What de la Grange says widely corroborates the study Les Fiancees d’Allah, published in 2005 by journalist Julija Jusik, and based on interviews with families of female suicide bombers: a Black Widow is basically moved by despair, not by crazy adoration of Allah. Jusik also tacitly stated that Chechen men never become suicide bombers. They have used women right from the start of their bombing campaign in 2001. The explosives they use must be fabricated, transported and detonated; they take care of it. They drug the Black Widows. And then detonate their payload by remote control.
That’s a key difference between Chechnya and both Palestine and Iraq. No less than 16 aspiring shahidas were arrested in Diyala province in Iraq in 2008; many of their deceased male family members were also suicide bombers. And five years before Jihad Jane in the US, Muriel, a white woman from Belgium, also decided out of despair to become a suicide bomber in Baquba.

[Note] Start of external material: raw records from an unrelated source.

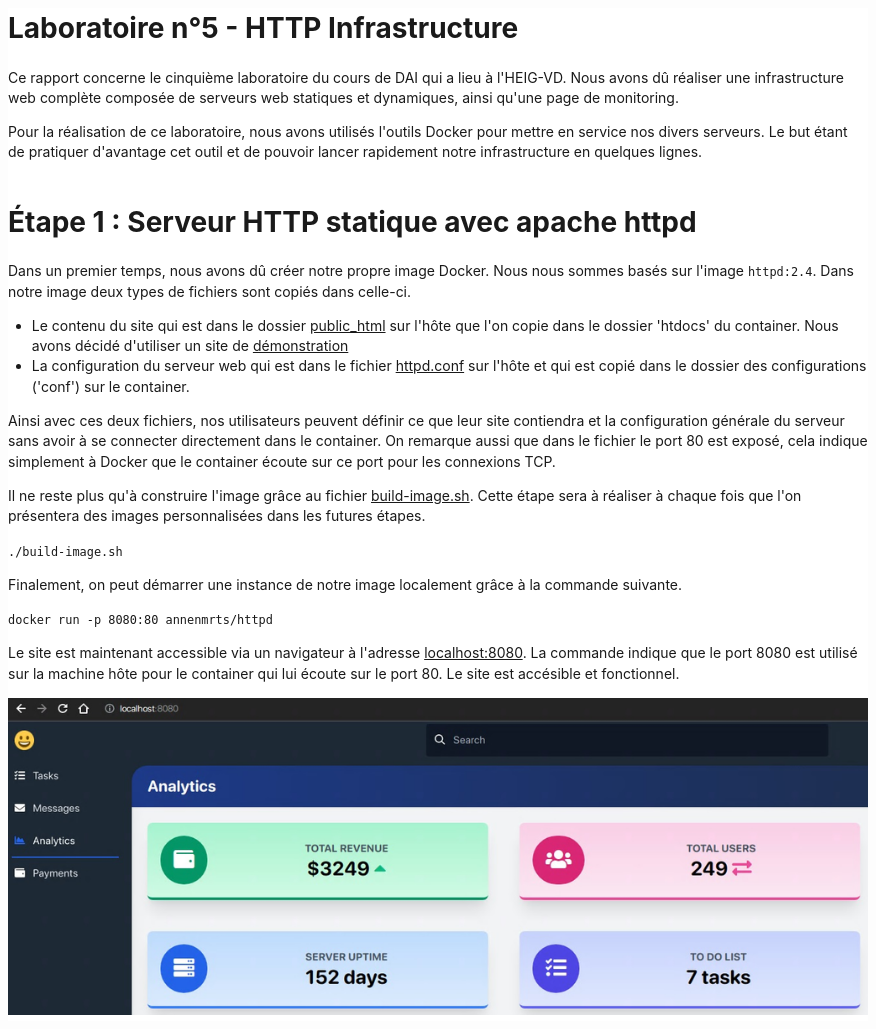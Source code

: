 # Laboratoire n°5 - HTTP Infrastructure

Ce rapport concerne le cinquième laboratoire du cours de DAI qui a lieu à l'HEIG-VD.
Nous avons dû réaliser une infrastructure web complète composée de serveurs web statiques et dynamiques, ainsi qu'une page de monitoring.

Pour la réalisation de ce laboratoire, nous avons utilisés l'outils Docker pour mettre en service nos divers serveurs. Le but étant de pratiquer d'avantage cet outil et de pouvoir lancer rapidement notre infrastructure en quelques lignes.

# Étape 1 : Serveur HTTP statique avec apache httpd

Dans un premier temps, nous avons dû créer notre propre image Docker. Nous nous sommes basés sur l'image `httpd:2.4`. Dans notre image deux types de fichiers sont copiés dans celle-ci.

- Le contenu du site qui est dans le dossier [public_html](./docker/httpd/public_html/) sur l'hôte que l'on copie dans le dossier 'htdocs' du container. Nous avons décidé d'utiliser un site de [démonstration](https://www.tailwindtoolbox.com/templates/admin-template)
- La configuration du serveur web qui est dans le fichier [httpd.conf](./docker/httpd/httpd.conf) sur l'hôte et qui est copié dans le dossier des configurations ('conf') sur le container.

Ainsi avec ces deux fichiers, nos utilisateurs peuvent définir ce que leur site contiendra et la configuration générale du serveur sans avoir à se connecter directement dans le container. On remarque aussi que dans le fichier le port 80 est exposé, cela indique simplement à Docker que le container écoute sur ce port pour les connexions TCP.

Il ne reste plus qu'à construire l'image grâce au fichier [build-image.sh](./docker/build-images.sh). Cette étape sera à réaliser à chaque fois que l'on présentera des images personnalisées dans les futures étapes.

```
./build-image.sh
```

Finalement, on peut démarrer une instance de notre image localement grâce à la commande suivante.

```
docker run -p 8080:80 annenmrts/httpd
```
Le site est maintenant accessible via un navigateur à l'adresse [localhost:8080](http://localhost:8080). La commande indique que le port 8080 est utilisé sur la machine hôte pour le container qui lui écoute sur le port 80. Le site est accésible et fonctionnel.

![Exemple du site HTTP statique](./figures/exempleHttpd.jpg)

The first female suicide bombing is believed to have happened in 1985. It had nothing to do with radical Islam. In countless cases, female suicide bombers are secular – as with the Tamil Tigers in Sri Lanka, a Marxist outfit, and the Kurdistan Workers’ Party in Turkish Kurdistan. The first shahida was a Palestinian, in Jerusalem, in 1995. She was also moved by despair, not Allah.
The hidden hand of Moscow
So Moscow did not have an AfPak connection, even though al-Qaeda’s game was (is) to establish an Islamic emirate of Khurasan (as in the Iranian province, west of Mashhad) which would unite, once again, Central Asia, eastern Iran, most of Afghanistan, and north and western Pakistan.
The FSB – without mentioning al-Qaeda – instantly blamed the North Caucasus jihadis who want to establish a trans-Caucasus emirate. Few seized on the fact the Moscow subway users are so attentive to the profile of “terrorists from the Caucasus” that the two Black Widows must have been decked out in full Dolce & Gabbana not to arouse any suspicion.
But there’s a more disturbing possibility. What if this was a false flag operation carefully orchestrated by the FSB itself?
De la Grange pulls no punches; “In 2002, at the Dubrovka theater, it was proved that with all the controls in Moscow at the time, it was perfectly impossible for a commando of 41 Chechens carrying an arsenal of weapons and explosives to calmly cross the whole city by car without the complicity of the police and the FSB.”
Not by accident, Prime Minister Vladimir Putin is using almost the same words as when elected president in March 2000: “The Chechens, we will throw them down the toilet.” He has just ordered his intelligence services to “sweep the sewers” to find the terrorists. The best and the brightest Russian political scientists seem to agree that the suicide bombings will help Putin to turbo-charge repression all across the Caucasus, not only in Chechnya but also in Ingushetia and Dagestan.
The issue is becoming pressing: On Wednesday, at least nine people, including a regional police official, were killed by two bombs in the restive republic of Dagestan. The BBC reported that a car bomb went off outside the offices of the local Interior Ministry and the FSB security agency in the town of Kizlyar. This was followed by a second bomb soon after in the same street.
For de la Grange, “He [Putin] has two years ahead of him to show off as the country’s strongman, the one who will save the population from terrorism – a sine qua non condition to reclaim his position as president. So the attacks could have been orchestrated, or facilitated, by the FSB and Putin himself. There have been troubled alliances before between Chechen rebels, Islamists and the FSB. Anyway we look at it, the crime in Moscow profits most of all Putin and the FSB.”
So did the Black Widows end up working for Russian intelligence? And what if these Black Widows were nothing but … ghosts?